» **TASK MATERIAL**

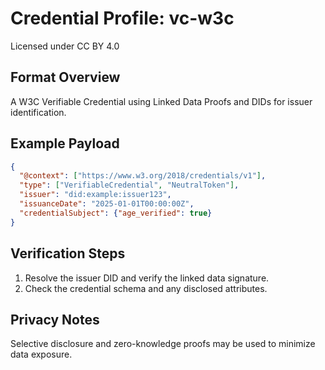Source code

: # Credential Profile: vc-w3c
Licensed under CC BY 4.0

## Format Overview
A W3C Verifiable Credential using Linked Data Proofs and DIDs for issuer identification.

## Example Payload
```json
{
  "@context": ["https://www.w3.org/2018/credentials/v1"],
  "type": ["VerifiableCredential", "NeutralToken"],
  "issuer": "did:example:issuer123",
  "issuanceDate": "2025-01-01T00:00:00Z",
  "credentialSubject": {"age_verified": true}
}
```

## Verification Steps
1. Resolve the issuer DID and verify the linked data signature.
2. Check the credential schema and any disclosed attributes.

## Privacy Notes
Selective disclosure and zero-knowledge proofs may be used to minimize data exposure.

» **EXERCISE OBJECTIVE**
Starting at the line above that holds "## Format Overview" and ending at the line that holds "## Privacy Notes", transcribe each line exactly and include no other lines.

» **RESULT OF THE TASK**
## Format Overview
A W3C Verifiable Credential using Linked Data Proofs and DIDs for issuer identification.

## Example Payload
```json
{
  "@context": ["https://www.w3.org/2018/credentials/v1"],
  "type": ["VerifiableCredential", "NeutralToken"],
  "issuer": "did:example:issuer123",
  "issuanceDate": "2025-01-01T00:00:00Z",
  "credentialSubject": {"age_verified": true}
}
```

## Verification Steps
1. Resolve the issuer DID and verify the linked data signature.
2. Check the credential schema and any disclosed attributes.

## Privacy Notes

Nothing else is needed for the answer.